2.5 aydır işsiz olan AKP seçmeni Yusuf Karatoprak ise ülkede her şeyin güllük gülistanlık olduğunu ifade ediyor. Karatoprak, "Bir grup memleketi kötülemek için elinden geleni yapıyor, Allah’a şükür hayatımızdan gayet memnunuz, hiçbir sıkıntı yok, her şey normal. Zamlardan etkilendik, işsizliğin artması normal, dünyada var bu sorun sadece Türkiye’de olan bir şey değil. Bizim muhalefetimiz birlik olmuş Türkiye’yi karalıyor. Yabancı sermaye gelip yatırım yapmıyor, istikrar sorunu var diyor. Aç yoktur, kendini aciz gösteren çoktur. Ben 2.5 aydır kimseye muhtaç olmadım, Allah’a şükür hesabımda param da var, hayatımı da güllük gülistanlık geçiriyorum. Allah devletimizden razı olsun" diyor.

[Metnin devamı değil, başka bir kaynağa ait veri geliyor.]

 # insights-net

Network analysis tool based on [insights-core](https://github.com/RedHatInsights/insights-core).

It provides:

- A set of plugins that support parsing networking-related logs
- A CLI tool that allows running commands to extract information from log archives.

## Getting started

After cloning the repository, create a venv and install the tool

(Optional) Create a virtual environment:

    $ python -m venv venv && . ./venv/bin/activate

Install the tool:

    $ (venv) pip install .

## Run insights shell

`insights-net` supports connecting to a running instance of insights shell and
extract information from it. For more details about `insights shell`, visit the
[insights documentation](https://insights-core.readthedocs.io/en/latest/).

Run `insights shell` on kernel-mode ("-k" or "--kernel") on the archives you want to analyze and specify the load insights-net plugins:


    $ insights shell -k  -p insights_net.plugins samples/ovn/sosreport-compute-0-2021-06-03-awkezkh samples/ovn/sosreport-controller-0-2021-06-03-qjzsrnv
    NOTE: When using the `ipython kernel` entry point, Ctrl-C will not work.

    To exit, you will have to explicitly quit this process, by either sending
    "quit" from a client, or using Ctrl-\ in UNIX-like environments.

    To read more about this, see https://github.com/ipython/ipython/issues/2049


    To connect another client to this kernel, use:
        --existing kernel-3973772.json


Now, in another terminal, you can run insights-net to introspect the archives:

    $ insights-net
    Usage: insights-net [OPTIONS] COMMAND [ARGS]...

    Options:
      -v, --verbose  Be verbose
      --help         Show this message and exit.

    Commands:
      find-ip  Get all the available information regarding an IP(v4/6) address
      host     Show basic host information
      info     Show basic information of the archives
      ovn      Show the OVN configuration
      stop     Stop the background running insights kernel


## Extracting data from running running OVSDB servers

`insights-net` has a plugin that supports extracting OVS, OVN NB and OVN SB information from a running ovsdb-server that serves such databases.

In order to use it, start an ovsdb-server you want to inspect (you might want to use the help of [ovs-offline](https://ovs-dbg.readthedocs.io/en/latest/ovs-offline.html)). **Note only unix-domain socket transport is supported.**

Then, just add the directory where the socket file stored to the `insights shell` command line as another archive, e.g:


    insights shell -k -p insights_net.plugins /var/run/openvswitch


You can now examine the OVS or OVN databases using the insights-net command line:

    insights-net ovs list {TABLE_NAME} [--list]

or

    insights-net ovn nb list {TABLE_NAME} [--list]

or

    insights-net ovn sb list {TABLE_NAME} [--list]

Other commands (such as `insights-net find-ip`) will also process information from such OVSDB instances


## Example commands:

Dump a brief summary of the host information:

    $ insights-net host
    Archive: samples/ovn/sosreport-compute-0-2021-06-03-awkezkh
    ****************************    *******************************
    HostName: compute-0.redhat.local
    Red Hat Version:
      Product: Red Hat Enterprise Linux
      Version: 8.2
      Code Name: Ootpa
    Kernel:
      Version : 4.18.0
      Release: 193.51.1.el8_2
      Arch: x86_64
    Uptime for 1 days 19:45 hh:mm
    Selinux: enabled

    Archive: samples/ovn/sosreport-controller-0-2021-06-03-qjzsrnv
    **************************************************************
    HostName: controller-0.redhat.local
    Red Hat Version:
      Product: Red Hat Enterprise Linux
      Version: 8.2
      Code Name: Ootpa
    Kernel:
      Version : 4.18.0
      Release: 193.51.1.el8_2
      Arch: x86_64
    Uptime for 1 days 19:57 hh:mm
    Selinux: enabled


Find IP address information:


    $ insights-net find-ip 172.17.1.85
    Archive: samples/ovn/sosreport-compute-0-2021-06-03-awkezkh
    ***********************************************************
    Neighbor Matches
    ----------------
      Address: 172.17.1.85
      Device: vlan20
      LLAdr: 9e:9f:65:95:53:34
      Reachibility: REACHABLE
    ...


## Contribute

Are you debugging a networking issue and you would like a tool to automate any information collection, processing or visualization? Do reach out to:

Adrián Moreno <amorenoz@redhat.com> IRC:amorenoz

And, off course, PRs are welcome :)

‘400 KİŞİ İŞSİZLİK MAAŞINI SORUYOR’

İstanbul’da bir sosyal güvenlik kurumundan bir santral çalışanı, "Günde sadece 300-400 kişi işsizlik parasını sormak için bizi arıyor. Oysa bu işin muhatabı İŞKUR ancak sayı o kadar fazla ki İŞKUR telefonlara bile bakmıyor. Vatandaşın hali berbat, işsizlik maaşıyla ekonomisini düzeltemese de günü kurtarmaya çalışıyor insanlar. Arayanları İŞKUR’a yönlendiriyorum. Sıkıntı çok büyük. İnsanlar İŞKUR’u aradıklarında ulaşabilmeli. Santralde görevliyim içim acıyor, 1 ay önce kalp krizi geçirdim. Doktora gittim stent taktı, çalışabilirsin dedi ama ben her telefona baktığımda 4 damarım birden tıkanıyor. Düşünsene cebinde beş kuruş para yok, çocuğun bir çikolata al dese alamayacaksın. Yaşayan biliyor. Ülkemizde istihdam yok, bir fabrika kurayım da insanlar çalışsın diyen yok. İşverenler yabancı işçileri çalıştırıyor, niye, sigorta primi yatırmak istemiyor, cumhuriyet kurulduğunda fabrikalar açılmış şimdi bırak fabrika açmayı devlet kurumlarını satacak hale gelmişiz" diyor.